Co-dfns versus BQN's implementation
(github) / BQN / implementation
Co-dfns versus BQN's implementation
Co-dfns is under active development so this document might not reflect its current state. Last update 2025-05-02.
The BQN self-hosted compiler is directly inspired by the Co-dfns project, a compiler for a subset of Dyalog APL. I'm very grateful to Aaron for showing that array-oriented compilation is even possible! In addition to the obvious difference of target language, BQN differs from Co-dfns both in goals and methods.
The shared goals of BQN and initial Co-dfns research are to implement a compiler for an array language with whole-array operations. This provides the theoretical benefit of a short critical path, which in practice means that both can make good use of a GPU or a CPU's vector instructions simply by providing an appropriate runtime. The two implementations also share a preference for working "close to the metal" by passing around arrays of numbers rather than creating abstract types to work with data. Objects are right out. These choices lead to a compact source code implementation, and may have some benefits in terms of how easy it is to write and understand the compiler.
More recent versions of Co-dfns are far less strict about the array style. The patterns are still usually parallel in some sense, but they might work with many small arrays and it's no longer clear that they are suitable for GPU evaluation, or fast in a classic APL interpreter. Co-dfns has never truly run on a GPU to my knowledge. The compiler has never been self-hosting, and the GPU measurements in Aaron's thesis were taken with a hand-translated version of the APL code.
Compilation strategy
The Co-dfns source separates tokenization and parsing, core compilation, and code generation from each other. Initial work focused on the core compiler only. The associated Ph.D. thesis and famous 17 lines figure refer to this section, which transforms the abstract syntax tree (AST) of a program to a lower-level form, and resolves lexical scoping by linking variables to their definitions. While all of Co-dfns is written in APL, other sections aren't necessarily data-parallel, and could perform differently. In contrast, the BQN compiler is entirely written in a data-parallel style. Its source splits out tokenization but mixes everything else together; code generation is much simpler because it only outputs IR, as discussed in the next section.
The core Co-dfns compiler is based on manipulating the syntax tree, which is mostly stored as parent and sibling vectors—that is, lists of indices of other nodes in the tree. BQN is less methodical, but generally treats the source tokens as a simple list. This list is reordered in various ways, allowing operations that behave like tree traversals to be performed with scans under the right ordering. This strategy allows BQN to be much stricter in the kinds of operations it uses. The compiler shown in Aaron's thesis regularly uses ⍣≡ (repeat until convergence) for iteration and creates nested arrays with ⌸ (Key, like Group). BQN has only a single instance of iteration to resolve quotes and comments, plus one complex but parallelizable scan for numeric literal processing. And it only uses Group to extract identifiers and strings, and collect metadata for final output. This means that most primitives, if we count simple reductions and scans as single primitives, are executed a fixed number of times during execution, making complexity analysis even easier than in Co-dfns.

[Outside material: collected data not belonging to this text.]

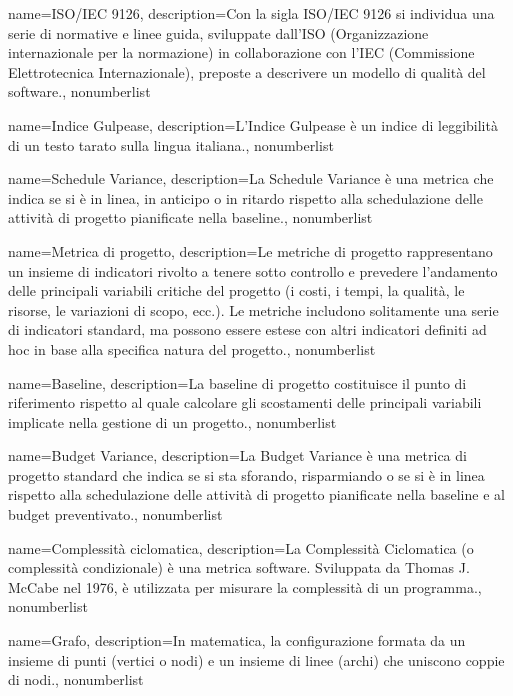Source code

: {
	name={ISO/IEC 9126},
	description={Con la sigla ISO/IEC 9126 si individua una serie di normative e linee guida, sviluppate dall'ISO (Organizzazione internazionale per la normazione) in collaborazione con l'IEC (Commissione Elettrotecnica Internazionale), preposte a descrivere un modello di qualità del software.}, 
	nonumberlist 
}

{
	name={Indice Gulpease},
	description={L'Indice Gulpease è un indice di leggibilità di un testo tarato sulla lingua italiana.}, 
	nonumberlist 
}

{
	name={Schedule Variance},
	description={La Schedule Variance è una metrica che indica se si è in linea, in anticipo o in ritardo rispetto alla schedulazione delle attività di progetto pianificate nella baseline.}, 
	nonumberlist 
}

{
	name={Metrica di progetto},
	description={Le metriche di progetto rappresentano un insieme di indicatori rivolto a tenere sotto controllo e prevedere l'andamento delle principali variabili critiche del progetto (i costi, i tempi, la qualità, le risorse, le variazioni di scopo, ecc.). Le metriche includono solitamente una serie di indicatori standard, ma possono essere estese con altri indicatori definiti ad hoc in base alla specifica natura del progetto.}, 
	nonumberlist 
}

{
	name={Baseline},
	description={La baseline di progetto costituisce il punto di riferimento rispetto al quale calcolare gli scostamenti delle principali variabili implicate nella gestione di un progetto.}, 
	nonumberlist 
}

{
	name={Budget Variance},
	description={La Budget Variance è una metrica di progetto standard che indica se si sta sforando, risparmiando o se si è in linea rispetto alla schedulazione delle attività di progetto pianificate nella baseline e al budget preventivato.}, 
	nonumberlist 
}

{
	name={Complessità ciclomatica},
	description={La Complessità Ciclomatica (o complessità condizionale) è una metrica software. Sviluppata da Thomas J. McCabe nel 1976, è utilizzata per misurare la complessità di un programma.}, 
	nonumberlist 
}

{
	name={Grafo},
	description={In matematica, la configurazione formata da un insieme di punti (vertici o nodi) e un insieme di linee (archi) che uniscono coppie di nodi.}, 
	nonumberlist 
}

As of 2025 I think Co-dfns has backed off a bit from the data-parallel array paradigm: even the core compiler slips in a few each-ish patterns that work on an arbitrary number of small arrays (it does rely less on nested arrays). These parts are still parallel with good complexity in a multi-core model, because the different iterations are independent, but they don't have the homogeneity that makes array primitives such a good fit for GPU and SIMD CPU implementations. For parsing, many different methods have been used historically, beginning with sequential ones like parser combinators and a parsing expression grammar. In 2021, tokenization and most of parsing were fairly close to the style used by the core compiler. In 2025 I would describe both the tokenizer and parser as using a hybrid system, which sticks to flat arrays when convenient, but also readily uses loops or occasionally nested arrays based on source code features like numeric literals, function headers, or expressions. These changes point to an emphasis on handling more APL features and improving the compiler output, recognizing compiler speed as less practically important.
Backends and optimization
Co-dfns was designed from the beginning to build GPU programs, and outputs code in ArrayFire (a C++ framework), which is then compiled. GPU programming is quite limiting, and as a result Co-dfns began with strict limitations in functionality that were slowly...